Она улыбнулась. Эварист пришел в восторг от дружеской улыбки.
– Я надоедаю вам всеми этими математическими разговорами? Никому другому я бы этого не сказал. – Он собрался с духом. – Любой подумал бы, что я болен манией величия. Но вы мне верите.
– Да, Эварист, верю.
Выйдя из своей комнаты на улице Бернарден, Эварист направился на улицу д’Эколь де Медесин, где жил его друг Николá Лебон. Он все еще испытывал удовольствие от того, что мог бродить по улицам, где вздумается. За год Париж притих, стал сдержаннее. Много женщин в трауре. Изредка попадаются мебельные фургоны, собирающие гробы. Холера надоела Парижу, перестала быть модной темой. К тому же эпидемия затихает.
Эварист свернул на улицу Нуайе и медленно пошел по ней, жадно вглядываясь в дома, в лица прохожих. На одной стене бок о бок висели две старые прокламации, чудом уцелевшие на одном месте больше недели. Эварист остановился. Одна была подписана загадочно: Республиканцы. Он стал читать:
«Вот уж два года народ является жертвой тягчайших мучений и испытаний: его притесняют, убивают, бросают в застенки. И это еще не все. Под видом мнимой эпидемии людей отравляют в больницах, умерщвляют в тюрьмах. Где избавление от бедствий? Не в терпении, ибо терпение истощилось. Нет! Только оружием может народ завоевать и сохранить свободу и хлеб».

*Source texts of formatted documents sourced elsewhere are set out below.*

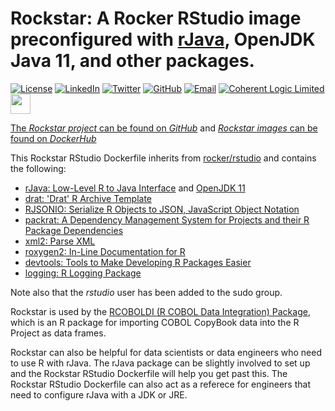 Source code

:# Rockstar: A Rocker RStudio image preconfigured with [rJava](https://cran.r-project.org/web/packages/rJava/index.html), OpenJDK Java 11, and other packages.

[![License](http://img.shields.io/badge/license-LGPL-brightgreen.svg?style=flat)](http://www.gnu.org/licenses/lgpl-3.0.html) [![LinkedIn](https://raw.githubusercontent.com/thospfuller/awesome-backlinks/master/images/linkedin_32.png)](https://www.linkedin.com/in/thomasfuller/) [![Twitter](https://raw.githubusercontent.com/thospfuller/awesome-backlinks/master/images/twitter_32.png)](https://twitter.com/ThosPFuller) [![GitHub](https://raw.githubusercontent.com/thospfuller/awesome-backlinks/master/images/github_32.png)](https://github.com/thospfuller) [![Email](https://raw.githubusercontent.com/thospfuller/awesome-backlinks/master/images/email_32.png)](http://eepurl.com/b5jPPj) [![Coherent Logic Limited](https://github.com/thospfuller/awesome-backlinks/blob/master/images/CLSocialIconDarkBlue.png?raw=true)](https://coherentlogic.com?utm_source=rockstar_on_gh) [<img src="https://github.com/thospfuller/awesome-backlinks/blob/master/images/meetupcom_social_media_circled_network_64x64.png" height="32" width="32">](https://www.meetup.com/Washington-DC-CTO-Meetup-Group/)

[The *Rockstar project* can be found on *GitHub*](https://github.com/thospfuller/rockstar) and [*Rockstar images* can be found on *DockerHub*](https://hub.docker.com/repository/docker/thospfuller/rockstar-rstudio)

This Rockstar RStudio Dockerfile inherits from [rocker/rstudio](https://hub.docker.com/r/rocker/rstudio/) and contains the following:
- [rJava: Low-Level R to Java Interface](https://cran.r-project.org/web/packages/rJava/index.html) and [OpenJDK 11](https://openjdk.java.net/projects/jdk/11/)
- [drat: 'Drat' R Archive Template](https://cran.r-project.org/web/packages/drat/index.html)
- [RJSONIO: Serialize R Objects to JSON, JavaScript Object Notation](https://cran.r-project.org/web/packages/RJSONIO/index.html)
- [packrat: A Dependency Management System for Projects and their R Package Dependencies](https://cran.r-project.org/web/packages/packrat/index.html)
- [xml2: Parse XML](https://cran.r-project.org/web/packages/xml2/index.html)
- [roxygen2: In-Line Documentation for R](https://cran.r-project.org/web/packages/roxygen2/index.html)
- [devtools: Tools to Make Developing R Packages Easier](https://cran.r-project.org/web/packages/devtools/index.html)
- [logging: R Logging Package](https://cran.r-project.org/web/packages/logging/index.html)

Note also that the _rstudio_ user has been added to the sudo group.

Rockstar is used by the [RCOBOLDI (R COBOL Data Integration) Package](https://github.com/thospfuller/rcoboldi), which is an R package for importing COBOL CopyBook data into the R Project as data frames.

Rockstar can also be helpful for data scientists or data engineers who need to use R with rJava. The rJava package can be slightly involved to set up and the Rockstar RStudio Dockerfile will help you get past this. The Rockstar RStudio Dockerfile can also act as a referece for engineers that need to configure rJava with a JDK or JRE.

Хватит! Он почувствовал стыд и отвращение. Одна надежда, что это дурацкое провокационное воззвание, подписанное Республиканцы,никогда не было составлено республиканцами. Он стал читать другую прокламацию, подписанную полицией:
«Чтобы убедить народ в справедливости своих чудовищных обвинений, некие ничтожные личности проникают к общественным водоемам, винным и мясным лавкам с ядовитым порошком в карманах для того якобы, чтобы всыпать его в фонтаны, в вино, на мясо. Они даже притворяются, что так и делают, позволяя задержать себя своими же соучастниками. Соучастники признают в них полицейских и инсценируют их побег, пытаясь таким образом доказать истинность своих гнусных обвинений против властей».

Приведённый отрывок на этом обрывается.